Ruling through the International Criminal Court’s rules
legalized hegemony, sovereign (in)equality, and the Al Bashir Case
DOI:
https://doi.org/10.21530/ci.v14n1.2019.841Abstract
This article investigates sovereign (in)equality as a phenomenon that is manifested in the
different levels of international institutions. The analysis is developed from the process against
Omar Al Bashir, Sudan’s President-in-Office, at the International Criminal Court. Considering
that norms and rules have a social role in the multiple relations existing between agents and
structures, that is, they transform relations in the international system, the article investigates the dispositions and principles present within the scope of the International Criminal Court
that authorize a discrimination between States. This distinction implies the imposition of
international rules for some actors and the maintenance of certain sovereign prerogatives
for others. More specifically, international criminal justice is characterized by selectivity
in judgments, as some countries are given certain authority over the regime.
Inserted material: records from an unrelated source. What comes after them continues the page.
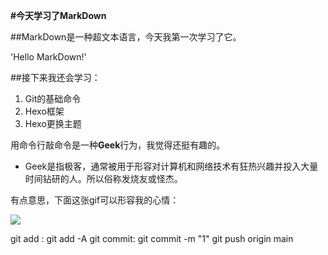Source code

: **#今天学习了MarkDown**

##MarkDown是一种超文本语言，今天我第一次学习了它。

'Hello MarkDown!'

##接下来我还会学习：

1. Git的基础命令
2. Hexo框架
3. Hexo更换主题

用命令行敲命令是一种**Geek**行为，我觉得还挺有趣的。

* Geek是指极客，通常被用于形容对计算机和网络技术有狂热兴趣并投入大量时间钻研的人。所以俗称发烧友或怪杰。

有点意思，下面这张gif可以形容我的心情：

![](https://qgt-style.oss-cn-hangzhou.aliyuncs.com/newcoursep4/g1/g1-2-2/tenor.gif)

git add :
git add -A
git commit:
git commit -m "1"
git push origin main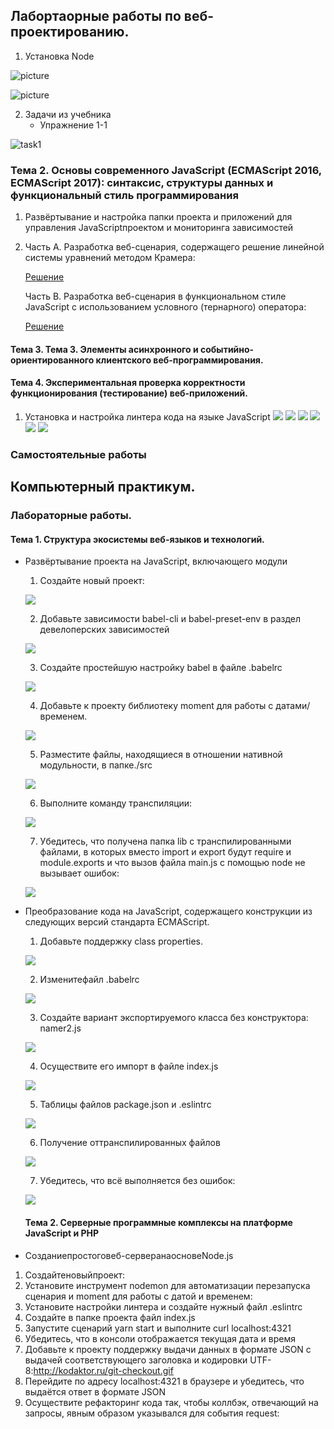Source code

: 

## Лабортаорные работы по веб-проектированию.

1. Установка Node

![picture](node_installation.png)

![picture](node_installation1.png)

2. Задачи из учебника
   * Упражнение 1-1
   
  ![task1](hello_world.jpg)
### Тема 2. Основы современного JavaScript (ECMAScript 2016, ECMAScript 2017): синтаксис, структуры данных и функциональный стиль программирования
   1. Развёртывание и настройка папки проекта и приложений для управления JavaScriptпроектом и мониторинга зависимостей
   
   2. Часть А. Разработка веб-сценария, содержащего решение линейной системы уравнений методом Крамера:
   
      [Решение](https://kodaktor.ru/task_20d17)
      
      Часть B. Разработка веб-сценария в функциональном стиле JavaScript с использованием условного (тернарного) оператора:
      
      [Решение](https://kodaktor.ru/ternary_30c2c)
      
#### Тема 3. Тема 3. Элементы асинхронного и событийно-ориентированного клиентского веб-программирования.

    
#### Тема 4. Экспериментальная проверка корректности функционирования (тестирование) веб-приложений.

   1.  Установка и настройка линтера кода на языке JavaScript
   ![](theme4/linter/theme4lab11.jpg)
   ![](theme4/linter/theme4lab12.jpg)
   ![](theme4/linter/theme4lab13.jpg)
   ![](theme4/linter/theme4lab14.jpg)
   ![](theme4/linter/theme4lab15.jpg)
   ![](theme4/linter/theme4lab16.jpg)
    
### Самостоятельные работы

      

## Компьютерный практикум.

### Лабораторные работы.

#### Тема 1. Структура экосистемы веб-языков и технологий.

- Развёртывание проекта на JavaScript, включающего модули
   1. Создайте новый проект:
   
   ![](lab1nameproject.png)
   
   2. Добавьте зависимости babel-cli и babel-preset-env в раздел девелоперских зависимостей
   
   ![](lab1bable.png)
   
   3. Создайте простейшую настройку babel в файле .babelrc
   
   ![](lab1echo.png)
   
   4. Добавьте к проекту библиотеку moment для работы с датами/временем.
   
   ![](lab1moment.png)
   
   5. Разместите файлы, находящиеся в отношении нативной модульности, в папке./src
   
   ![](lab1mainsrc.png)
   
   6. Выполните команду транспиляции:
   
   ![](lab1build.png)
   
   7. Убедитесь, что получена папка lib с транспилированными файлами, в которых вместо  import и export будут require и module.exports и что вызов файла main.js с помощью node не вызывает ошибок:
   
   ![](lab1lib.png)
   
- Преобразование кода на JavaScript,  содержащего конструкции из следующих версий стандарта ECMAScript.

   1. Добавьте поддержку class properties.
   
   ![](lab2/lab2properties.png)
   
   2. Изменитефайл .babelrc
   
   ![](lab2/lab2babelrc.png)
   
   3. Создайте вариант экспортируемого класса без конструктора: namer2.js
   
   ![](lab2/lab2namer2.png)
   
   4. Осуществите его импорт в файле index.js
   
   ![](lab2/lab2index.png)
   
   5. Таблицы файлов package.json и .eslintrc
   
   ![](lab2/lab2package.png)
   
   6. Получение оттранспилированных файлов
   
   ![](lab2/lab2build.png)
   
   7. Убедитесь, что всё выполняется без ошибок:
   
   ![](lab2/lab2check.png)
   
  #### Тема 2. Серверные программные комплексы на платформе JavaScript и PHP
 
 -  Созданиепростоговеб-серверанаосновеNode.js
   
   1. Создайтеновыйпроект:
   2. Установите инструмент nodemon для автоматизации перезапуска сценария и moment для работы с датой и временем:
   3. Установите настройки линтера и создайте нужный файл .eslintrc
   4. Создайте в папке проекта файл index.js
   5.  Запустите сценарий yarn start и выполните curl localhost:4321
   6. Убедитесь, что в консоли отображается текущая дата и время
   7. Добавьте к проекту поддержку выдачи данных в формате JSON с выдачей соответствующего заголовка и кодировки UTF-8:http://kodaktor.ru/git-checkout.gif
   8. Перейдите по адресу localhost:4321 в браузере и убедитесь, что выдаётся ответ в формате JSON
   9. Осуществите рефакторинг кода так, чтобы коллбэк, отвечающий на запросы, явным образом указывался для события request:
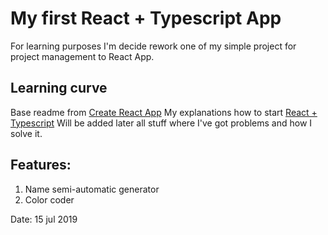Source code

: # My first React + Typescript App
For learning purposes I'm decide rework one of my simple project for project management to React App.

## Learning curve
Base readme from [Create React App](https://github.com/igavelyuk/red_tiger_proj_organizer/base_fb_readme.md)
My explanations how to start [ React + Typescript](https://github.com/igavelyuk/red_tiger_proj_organizer/react_typescript_how_to.md)
Will be added later all stuff where I've got problems and how I solve it.

## Features:
1. Name semi-automatic generator
2. Color coder

Date: 15 jul 2019
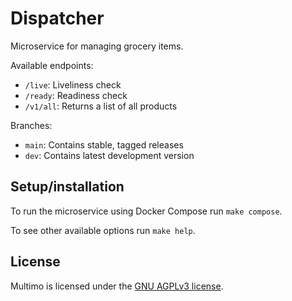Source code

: # Dispatcher

Microservice for managing grocery items.

Available endpoints:
- `/live`: Liveliness check
- `/ready`: Readiness check
- `/v1/all`: Returns a list of all products

Branches:
- `main`: Contains stable, tagged releases
- `dev`: Contains latest development version

## Setup/installation

To run the microservice using Docker Compose run `make compose`.

To see other available options run `make help`.

## License

Multimo is licensed under the [GNU AGPLv3 license](LICENSE).
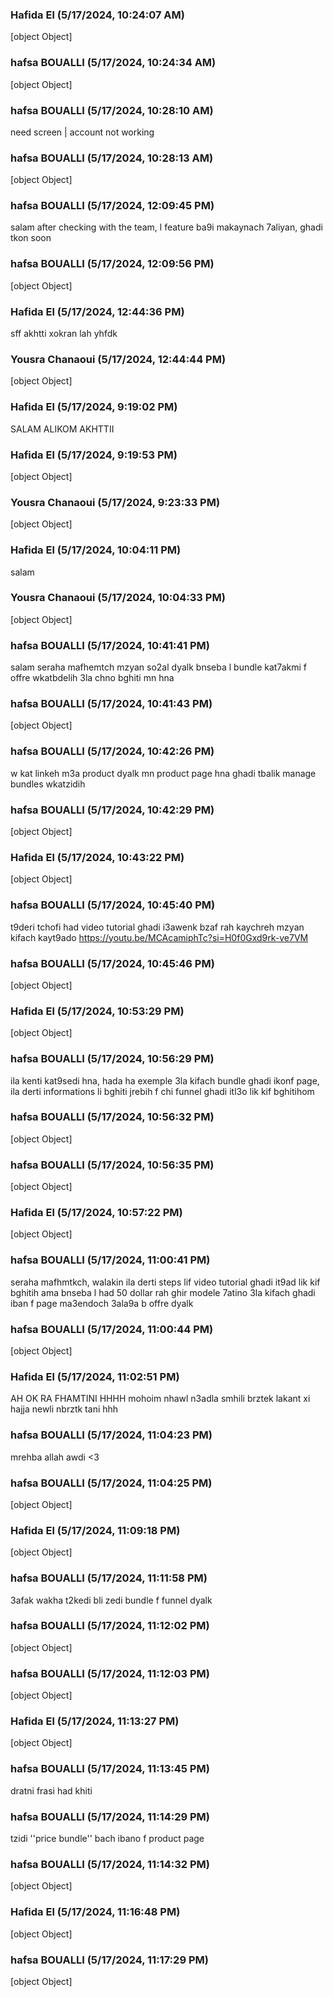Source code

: ### Hafida El (5/17/2024, 10:24:07 AM)

[object Object]

### hafsa BOUALLI (5/17/2024, 10:24:34 AM)

[object Object]

### hafsa BOUALLI (5/17/2024, 10:28:10 AM)

need screen | account not working

### hafsa BOUALLI (5/17/2024, 10:28:13 AM)

[object Object]

### hafsa BOUALLI (5/17/2024, 12:09:45 PM)

salam
after checking with the team, l feature ba9i makaynach 7aliyan, ghadi tkon soon

### hafsa BOUALLI (5/17/2024, 12:09:56 PM)

[object Object]

### Hafida El (5/17/2024, 12:44:36 PM)

sff akhtti xokran lah yhfdk

### Yousra Chanaoui (5/17/2024, 12:44:44 PM)

[object Object]

### Hafida El (5/17/2024, 9:19:02 PM)

SALAM ALIKOM AKHTTII

### Hafida El (5/17/2024, 9:19:53 PM)

[object Object]

### Yousra Chanaoui (5/17/2024, 9:23:33 PM)

[object Object]

### Hafida El (5/17/2024, 10:04:11 PM)

salam

### Yousra Chanaoui (5/17/2024, 10:04:33 PM)

[object Object]

### hafsa BOUALLI (5/17/2024, 10:41:41 PM)

salam
seraha mafhemtch mzyan so2al dyalk bnseba l bundle kat7akmi f offre wkatbdelih 3la chno bghiti mn hna

### hafsa BOUALLI (5/17/2024, 10:41:43 PM)

[object Object]

### hafsa BOUALLI (5/17/2024, 10:42:26 PM)

w kat linkeh m3a product dyalk mn product page hna ghadi tbalik manage bundles wkatzidih

### hafsa BOUALLI (5/17/2024, 10:42:29 PM)

[object Object]

### Hafida El (5/17/2024, 10:43:22 PM)

[object Object]

### hafsa BOUALLI (5/17/2024, 10:45:40 PM)

t9deri tchofi had video tutorial ghadi i3awenk bzaf rah kaychreh mzyan kifach kayt9ado 
https://youtu.be/MCAcamiphTc?si=H0f0Gxd9rk-ve7VM

### hafsa BOUALLI (5/17/2024, 10:45:46 PM)

[object Object]

### Hafida El (5/17/2024, 10:53:29 PM)

[object Object]

### hafsa BOUALLI (5/17/2024, 10:56:29 PM)

ila kenti kat9sedi hna, hada ha exemple 3la kifach bundle ghadi ikonf page, ila derti informations li bghiti jrebih f chi funnel ghadi itl3o lik kif bghitihom

### hafsa BOUALLI (5/17/2024, 10:56:32 PM)

[object Object]

### hafsa BOUALLI (5/17/2024, 10:56:35 PM)

[object Object]

### Hafida El (5/17/2024, 10:57:22 PM)

[object Object]

### hafsa BOUALLI (5/17/2024, 11:00:41 PM)

seraha mafhmtkch, walakin ila derti steps lif video tutorial ghadi it9ad lik kif bghitih ama bnseba l had 50 dollar rah ghir modele 7atino 3la kifach ghadi iban f page  ma3endoch 3ala9a b offre dyalk

### hafsa BOUALLI (5/17/2024, 11:00:44 PM)

[object Object]

### Hafida El (5/17/2024, 11:02:51 PM)

AH OK RA FHAMTINI HHHH mohoim nhawl n3adla smhili brztek lakant xi hajja newli nbrztk tani hhh

### hafsa BOUALLI (5/17/2024, 11:04:23 PM)

mrehba allah awdi <3

### hafsa BOUALLI (5/17/2024, 11:04:25 PM)

[object Object]

### Hafida El (5/17/2024, 11:09:18 PM)

[object Object]

### hafsa BOUALLI (5/17/2024, 11:11:58 PM)

3afak wakha t2kedi bli zedi bundle f funnel dyalk

### hafsa BOUALLI (5/17/2024, 11:12:02 PM)

[object Object]

### hafsa BOUALLI (5/17/2024, 11:12:03 PM)

[object Object]

### Hafida El (5/17/2024, 11:13:27 PM)

[object Object]

### hafsa BOUALLI (5/17/2024, 11:13:45 PM)

dratni frasi had khiti

### hafsa BOUALLI (5/17/2024, 11:14:29 PM)

tzidi ''price bundle'' bach ibano f product page

### hafsa BOUALLI (5/17/2024, 11:14:32 PM)

[object Object]

### Hafida El (5/17/2024, 11:16:48 PM)

[object Object]

### hafsa BOUALLI (5/17/2024, 11:17:29 PM)

[object Object]
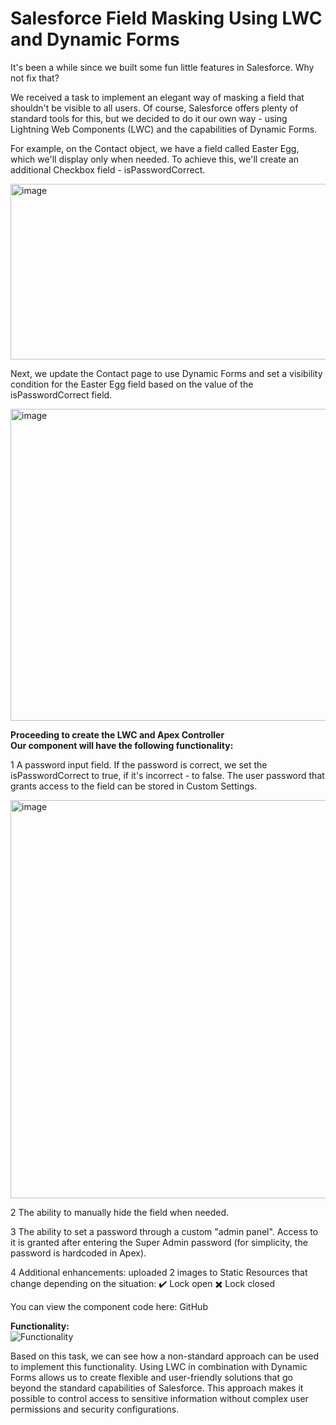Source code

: # Salesforce Field Masking Using LWC and Dynamic Forms
It's been a while since we built some fun little features in Salesforce. Why not fix that?

We received a task to implement an elegant way of masking a field that shouldn't be visible to all users. Of course, Salesforce offers plenty of standard tools for this, but we decided to do it our own way - using Lightning Web Components (LWC) and the capabilities of Dynamic Forms.

For example, on the Contact object, we have a field called Easter Egg, which we'll display only when needed. To achieve this, we'll create an additional Checkbox field - isPasswordCorrect.

<img width="977" height="281" alt="image" src="https://github.com/user-attachments/assets/55d4a9fd-f8b1-415f-ab2b-8f642b4366a4" />

Next, we update the Contact page to use Dynamic Forms and set a visibility condition for the Easter Egg field based on the value of the isPasswordCorrect field. 

<img width="977" height="499" alt="image" src="https://github.com/user-attachments/assets/4b35e406-c780-4973-9849-6d368334a2a2" />

**Proceeding to create the LWC and Apex Controller<br />
Our component will have the following functionality:**

1️ A password input field. If the password is correct, we set the isPasswordCorrect to true, if it's incorrect - to false. The user password that grants access to the field can be stored in Custom Settings.

<img width="977" height="637" alt="image" src="https://github.com/user-attachments/assets/daecc5bb-e0a7-4491-9d0a-9600cdd74613" />

2️ The ability to manually hide the field when needed.

3️ The ability to set a password through a custom "admin panel". Access to it is granted after entering the Super Admin password (for simplicity, the password is hardcoded in Apex).

4️ Additional enhancements: uploaded 2 images to Static Resources that change depending on the situation: ✔️ Lock open ✖️ Lock closed

You can view the component code here: GitHub

**Functionality:**<br />
![Functionality](https://github.com/user-attachments/assets/5f6c136d-c82c-41a9-978d-7491be52b0fb)

Based on this task, we can see how a non-standard approach can be used to implement this functionality. Using LWC in combination with Dynamic Forms allows us to create flexible and user-friendly solutions that go beyond the standard capabilities of Salesforce. This approach makes it possible to control access to sensitive information without complex user permissions and security configurations.
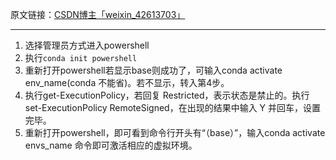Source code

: 原文链接：[CSDN博主「weixin_42613703」](https://blog.csdn.net/weixin_42613703/article/details/112169956)

- - - 

1. 选择管理员方式进入powershell
2. 执行`conda init powershell`
3. 重新打开powershell若显示base则成功了，可输入conda activate env_name(conda 不能省)。若不显示，转入第4步。
4. 执行get-ExecutionPolicy，若回复 Restricted，表示状态是禁止的。执行set-ExecutionPolicy RemoteSigned，在出现的结果中输入 Y 并回车，设置完毕。
5. 重新打开powershell，即可看到命令行开头有“（base）”，输入conda activate envs_name 命令即可激活相应的虚拟环境。
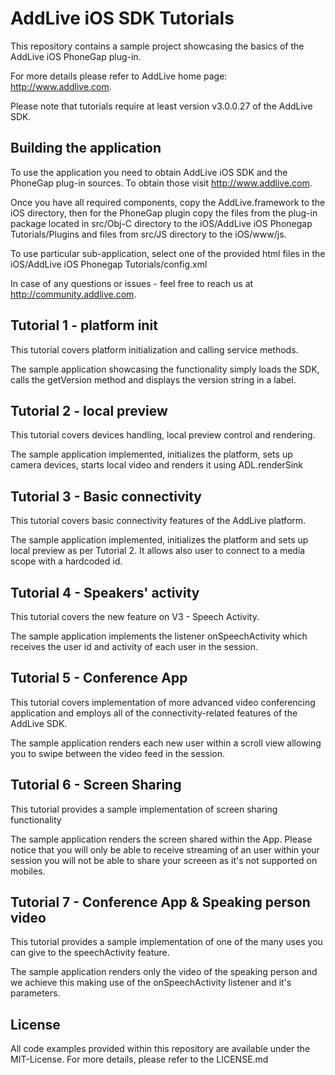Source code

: # AddLive iOS SDK Tutorials

This repository contains a sample project showcasing the basics of the AddLive
iOS PhoneGap
plug-in.

For more details please refer to AddLive home page: http://www.addlive.com.

Please note that tutorials require at least version v3.0.0.27 of the AddLive
SDK.

## Building the application

To use the application you need to obtain AddLive iOS SDK and the PhoneGap
plug-in sources. To obtain those visit http://www.addlive.com.

Once you have all required components, copy the AddLive.framework to the iOS
directory, then for the PhoneGap plugin copy the files from the plug-in package
located in src/Obj-C directory to the iOS/AddLive iOS Phonegap Tutorials/Plugins
and files from src/JS directory to the iOS/www/js.

To use particular sub-application, select one of the provided html files in the
iOS/AddLive iOS Phonegap Tutorials/config.xml

In case of any questions or issues - feel free to reach us at
http://community.addlive.com.

## Tutorial 1 - platform init

This tutorial covers platform initialization and calling service methods.

The sample application showcasing the functionality simply loads the SDK, calls
the getVersion method and displays the version string in a label.

## Tutorial 2 - local preview

This tutorial covers devices handling, local preview control and rendering.

The sample application implemented, initializes the platform, sets up camera
devices, starts local video and renders it using ADL.renderSink

## Tutorial 3 - Basic connectivity

This tutorial covers basic connectivity features of the AddLive platform.

The sample application implemented, initializes the platform and sets up local
preview as per Tutorial 2. It allows also user to connect to a media scope with
a hardcoded id.

## Tutorial 4 - Speakers' activity

This tutorial covers the new feature on V3 - Speech Activity.

The sample application implements the listener onSpeechActivity which receives
the user id and activity of each user in the session.

## Tutorial 5 - Conference App

This tutorial covers implementation of more advanced video conferencing
application and employs all of the connectivity-related features of the
AddLive SDK.

The sample application renders each new user within a scroll view allowing you
to swipe between the video feed in the session.

## Tutorial 6 - Screen Sharing

This tutorial provides a sample implementation of screen sharing functionality

The sample application renders the screen shared within the App. Please notice
that you will only be able to receive streaming of an user within your session
you will not be able to share your screeen as it's not supported on mobiles.

## Tutorial 7 - Conference App & Speaking person video

This tutorial provides a sample implementation of one of the many uses you can
give to the speechActivity feature.

The sample application renders only the video of the speaking person and we
achieve this making use of the onSpeechActivity listener and it's parameters.

## License

All code examples provided within this repository are available under the
MIT-License. For more details, please refer to the LICENSE.md
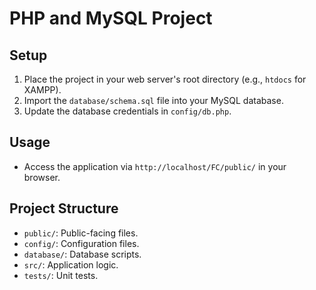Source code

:# PHP and MySQL Project

## Setup
1. Place the project in your web server's root directory (e.g., `htdocs` for XAMPP).
2. Import the `database/schema.sql` file into your MySQL database.
3. Update the database credentials in `config/db.php`.

## Usage
- Access the application via `http://localhost/FC/public/` in your browser.

## Project Structure
- `public/`: Public-facing files.
- `config/`: Configuration files.
- `database/`: Database scripts.
- `src/`: Application logic.
- `tests/`: Unit tests.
In this sense,
it is argued that the sovereign (in)equality that is present in international criminal law is
simultaneously a manifestation and condition of possibility for the hierarchy in the social,
and therefore institutional normative, and political architecture of the international system.
It is argued that the presence of this sovereign (in)equality can be identified at the different
levels of the institutions of international society, insofar as they influence one another.